Por Jorge Alberto Cadavid Marín

 

*Nacional sigue enamorando e independiente a los imponderables acomoda su planteamiento a las circunstancias.

Nacional fungía de local en Curitiba, de entrada presión para obtener la pelota y su dominio, así empezó haciendo fútbol, fue disfrute y deleite que se concretó con jugada preciosista entre Macnelly y Guerra que finalizó Borja.

Pero gol a los 13 minutos, hasta los 27 lesión de Bocanegra y expulsión ingenua de Nájera, el manejo de los hilos del juego jugaron en la mente de Rueda, recomponer la defensa en forma sustancial y del deleite inicial al aguante heroico .

Seguía apuntarle a la técnica, al orden, a tener el balón perdiendo continuidad en la alegría y dominio que mostró desde el inicio.

Defender el gol, materia en desarrollo con actitud y hombría, Nacional muestra sus facetas a como las circunstancias se lo exijan, compite y muestra su entrega.

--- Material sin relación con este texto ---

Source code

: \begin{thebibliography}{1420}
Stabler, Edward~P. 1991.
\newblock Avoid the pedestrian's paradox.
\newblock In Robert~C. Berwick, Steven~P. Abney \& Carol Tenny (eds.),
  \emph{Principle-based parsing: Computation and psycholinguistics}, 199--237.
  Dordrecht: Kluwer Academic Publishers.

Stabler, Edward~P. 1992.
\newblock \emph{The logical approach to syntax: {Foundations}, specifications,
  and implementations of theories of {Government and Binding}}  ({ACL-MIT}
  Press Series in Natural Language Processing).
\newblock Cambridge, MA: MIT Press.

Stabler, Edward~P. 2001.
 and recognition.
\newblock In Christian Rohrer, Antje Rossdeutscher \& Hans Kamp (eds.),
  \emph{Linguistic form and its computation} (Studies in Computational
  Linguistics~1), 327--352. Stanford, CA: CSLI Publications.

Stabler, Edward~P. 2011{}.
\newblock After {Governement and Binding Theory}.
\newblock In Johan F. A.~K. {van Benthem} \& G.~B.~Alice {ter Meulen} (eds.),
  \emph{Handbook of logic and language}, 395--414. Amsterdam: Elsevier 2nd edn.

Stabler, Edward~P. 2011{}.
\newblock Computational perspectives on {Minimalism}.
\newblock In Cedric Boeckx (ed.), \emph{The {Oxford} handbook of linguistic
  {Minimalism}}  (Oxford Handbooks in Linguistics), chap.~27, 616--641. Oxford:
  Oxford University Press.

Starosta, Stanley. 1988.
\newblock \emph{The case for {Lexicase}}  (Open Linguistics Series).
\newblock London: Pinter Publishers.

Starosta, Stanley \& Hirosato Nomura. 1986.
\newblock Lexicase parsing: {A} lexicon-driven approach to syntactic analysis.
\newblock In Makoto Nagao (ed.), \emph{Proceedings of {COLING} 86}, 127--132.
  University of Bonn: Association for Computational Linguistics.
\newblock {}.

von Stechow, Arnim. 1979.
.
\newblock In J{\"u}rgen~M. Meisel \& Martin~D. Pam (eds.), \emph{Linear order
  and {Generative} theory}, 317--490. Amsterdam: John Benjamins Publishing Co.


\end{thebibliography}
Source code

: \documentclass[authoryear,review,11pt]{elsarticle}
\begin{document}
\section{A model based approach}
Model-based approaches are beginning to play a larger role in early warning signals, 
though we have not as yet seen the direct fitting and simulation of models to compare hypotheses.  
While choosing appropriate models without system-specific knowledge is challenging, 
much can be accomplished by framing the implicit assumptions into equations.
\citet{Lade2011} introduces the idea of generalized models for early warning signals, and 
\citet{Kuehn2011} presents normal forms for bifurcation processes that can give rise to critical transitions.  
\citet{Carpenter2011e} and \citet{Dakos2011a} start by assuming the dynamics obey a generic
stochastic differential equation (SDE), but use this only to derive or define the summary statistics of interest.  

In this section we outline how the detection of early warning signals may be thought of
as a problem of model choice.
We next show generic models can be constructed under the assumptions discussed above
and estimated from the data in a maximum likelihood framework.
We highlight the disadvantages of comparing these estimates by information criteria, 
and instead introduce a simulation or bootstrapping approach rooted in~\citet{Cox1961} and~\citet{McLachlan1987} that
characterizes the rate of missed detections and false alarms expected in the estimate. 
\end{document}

En la complementaria, Nacional entró a aguantar, la avalancha local se hizo efectiva, importante no defender muy cerca del arco de Armani, que volvió y es recurrente a ser figura.

Dos párvulos, Aguilar y Cuesta se defendieron con todas las armas, mostrando capacidad y entrega y firmaron su compromiso con el futuro no siendo inferiores al reto. Complacencia.

Los minutos pasaban el ataque local era insistente, pero Nacional aprovechaba contragolpes con opción de aumentar la ventaja, Borja las tuvo y las desperdició en ambas etapas. En un descuido defensivo Coritiba logró lo que buscaba, el gol del empate ya muy cerca del final.

Ante el infortunio tempranero, la igualdad al final es un buen resultado, el hecho es ratificarlo en Medellin para acceder a las semifinales, Nacional sigue enamorando e independiente a los imponderables acomoda su planteamiento a las circunstancias.